After years of experience in some area of expertise, you can easily forget how difficult it can be for the uninitiated to grasp some fundamental concepts, and, indeed, people often edit out of their own personal history memories of their initial confusion and fears.
History can re-teach us about the inherent difficulties in assimilating new concepts, and, I think, help in tempering the novices' fears by assuring them that initial confusion and making mistakes are quite natural and in encouraging them to persevere.

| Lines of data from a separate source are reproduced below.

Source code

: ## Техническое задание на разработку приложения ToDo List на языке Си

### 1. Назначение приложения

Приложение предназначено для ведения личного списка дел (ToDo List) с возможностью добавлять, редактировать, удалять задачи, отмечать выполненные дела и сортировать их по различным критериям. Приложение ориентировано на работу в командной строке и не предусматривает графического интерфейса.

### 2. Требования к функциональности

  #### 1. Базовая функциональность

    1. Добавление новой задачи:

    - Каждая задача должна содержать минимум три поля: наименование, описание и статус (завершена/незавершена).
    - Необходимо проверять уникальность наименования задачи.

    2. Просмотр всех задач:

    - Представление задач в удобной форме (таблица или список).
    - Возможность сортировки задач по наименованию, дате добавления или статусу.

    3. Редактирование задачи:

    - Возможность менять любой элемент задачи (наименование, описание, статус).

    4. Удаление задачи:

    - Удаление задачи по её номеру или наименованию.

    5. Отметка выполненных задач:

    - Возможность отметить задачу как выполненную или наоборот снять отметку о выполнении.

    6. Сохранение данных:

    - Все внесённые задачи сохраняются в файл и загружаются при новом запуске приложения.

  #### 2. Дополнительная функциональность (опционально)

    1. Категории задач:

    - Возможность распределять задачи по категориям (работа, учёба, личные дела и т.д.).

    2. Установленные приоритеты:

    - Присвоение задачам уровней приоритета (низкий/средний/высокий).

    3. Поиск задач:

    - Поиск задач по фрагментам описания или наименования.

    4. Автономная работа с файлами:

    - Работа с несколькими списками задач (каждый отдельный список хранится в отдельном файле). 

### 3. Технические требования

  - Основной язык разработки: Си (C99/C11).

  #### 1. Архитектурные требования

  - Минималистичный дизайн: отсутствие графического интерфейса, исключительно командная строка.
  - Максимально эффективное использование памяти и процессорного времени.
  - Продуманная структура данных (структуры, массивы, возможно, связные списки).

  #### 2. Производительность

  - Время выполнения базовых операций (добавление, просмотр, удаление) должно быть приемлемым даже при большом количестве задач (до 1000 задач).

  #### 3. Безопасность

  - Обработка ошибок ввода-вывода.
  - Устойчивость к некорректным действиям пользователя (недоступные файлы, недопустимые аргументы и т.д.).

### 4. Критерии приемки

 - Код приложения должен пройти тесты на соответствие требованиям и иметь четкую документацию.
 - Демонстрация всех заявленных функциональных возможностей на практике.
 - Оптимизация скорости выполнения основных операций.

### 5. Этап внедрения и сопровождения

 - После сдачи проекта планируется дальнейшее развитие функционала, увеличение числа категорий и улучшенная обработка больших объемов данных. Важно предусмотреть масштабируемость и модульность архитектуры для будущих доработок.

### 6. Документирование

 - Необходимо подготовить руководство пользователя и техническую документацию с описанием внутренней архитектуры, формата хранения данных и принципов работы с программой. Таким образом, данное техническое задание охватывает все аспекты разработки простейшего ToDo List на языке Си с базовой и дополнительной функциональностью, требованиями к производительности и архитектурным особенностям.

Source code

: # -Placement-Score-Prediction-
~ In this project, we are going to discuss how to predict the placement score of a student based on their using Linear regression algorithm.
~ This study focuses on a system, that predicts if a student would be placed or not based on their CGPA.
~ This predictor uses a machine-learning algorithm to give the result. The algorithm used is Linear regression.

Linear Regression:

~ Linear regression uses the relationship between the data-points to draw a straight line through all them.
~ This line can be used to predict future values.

Using the evolution of the concept of negative numbers as an example, I'd like to present a historical note from Mathematics: The Loss of Certainty by Morris Kline (Oxford, pg. 115):
"An interesting argument against negative numbers was given by Antoine Arnauld (1612-1694), theologian, mathematician, and close friend of Pascal. Arnauld questioned that -1 : 1 = 1 : -1 because, he said, -1 is less than +1; hence, how could a smaller be to a greater as a greater is to a smaller?"
The history of mathematics is replete with similar examples. What are some of your favorites?
Edit in response to comments:
I'm asking for historical examples that illustrate the natural confusion present in the evolution of fundamental concepts in math and that ideally could serve both to mitigate the remedial or novice learner's reaction to his own confusion and allied fear and as a stepping stone for exploring the concept.
(I know of other examples involving Leibniz and the product rule (cf. Humanizing Calculus by M. Cirillo), and Euler and log(-1), but I'll leave them for others to describe.)